• PROBLEM TO SOLVE: Wherever a picture appears in the data below, omit it, and restate everything else word for word.

*** SOURCE MATERIAL ***

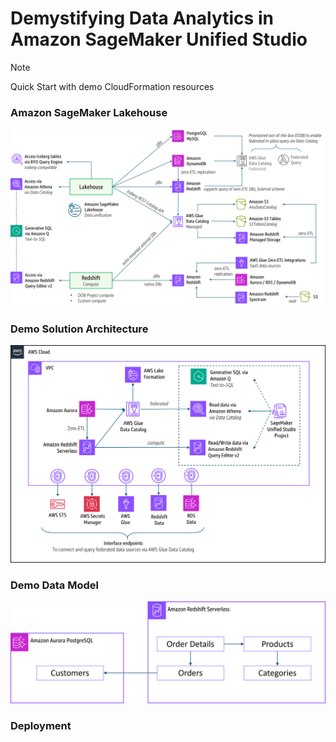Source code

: # Demystifying Data Analytics in Amazon SageMaker Unified Studio
> [!NOTE]
> Quick Start with demo CloudFormation resources
### Amazon SageMaker Lakehouse
![Amazon SageMaker Lakehouse](https://github.com/Natallia-Bahlai/sagemaker-unified-studio-quick-start/blob/8b82ae2149f8a40710283194c702fb22a551e44f/visuals/SageMakerLakehouse.png)
### Demo Solution Architecture
![Solution Architecture](https://github.com/Natallia-Bahlai/sagemaker-unified-studio-quick-start/blob/8b82ae2149f8a40710283194c702fb22a551e44f/visuals/DemoArchitecture.png)
### Demo Data Model
![Data Model](https://github.com/Natallia-Bahlai/sagemaker-unified-studio-quick-start/blob/8b82ae2149f8a40710283194c702fb22a551e44f/visuals/DemoDataModel.png)
### Deployment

*** End of SOURCE MATERIAL ***

• ANSWER AREA:
Source code

: # Demystifying Data Analytics in Amazon SageMaker Unified Studio
> [!NOTE]
> Quick Start with demo CloudFormation resources
### Amazon SageMaker Lakehouse
![Amazon SageMaker Lakehouse](https://github.com/Natallia-Bahlai/sagemaker-unified-studio-quick-start/blob/8b82ae2149f8a40710283194c702fb22a551e44f/visuals/SageMakerLakehouse.png)
### Demo Solution Architecture
![Solution Architecture](https://github.com/Natallia-Bahlai/sagemaker-unified-studio-quick-start/blob/8b82ae2149f8a40710283194c702fb22a551e44f/visuals/DemoArchitecture.png)
### Demo Data Model
![Data Model](https://github.com/Natallia-Bahlai/sagemaker-unified-studio-quick-start/blob/8b82ae2149f8a40710283194c702fb22a551e44f/visuals/DemoDataModel.png)
### Deployment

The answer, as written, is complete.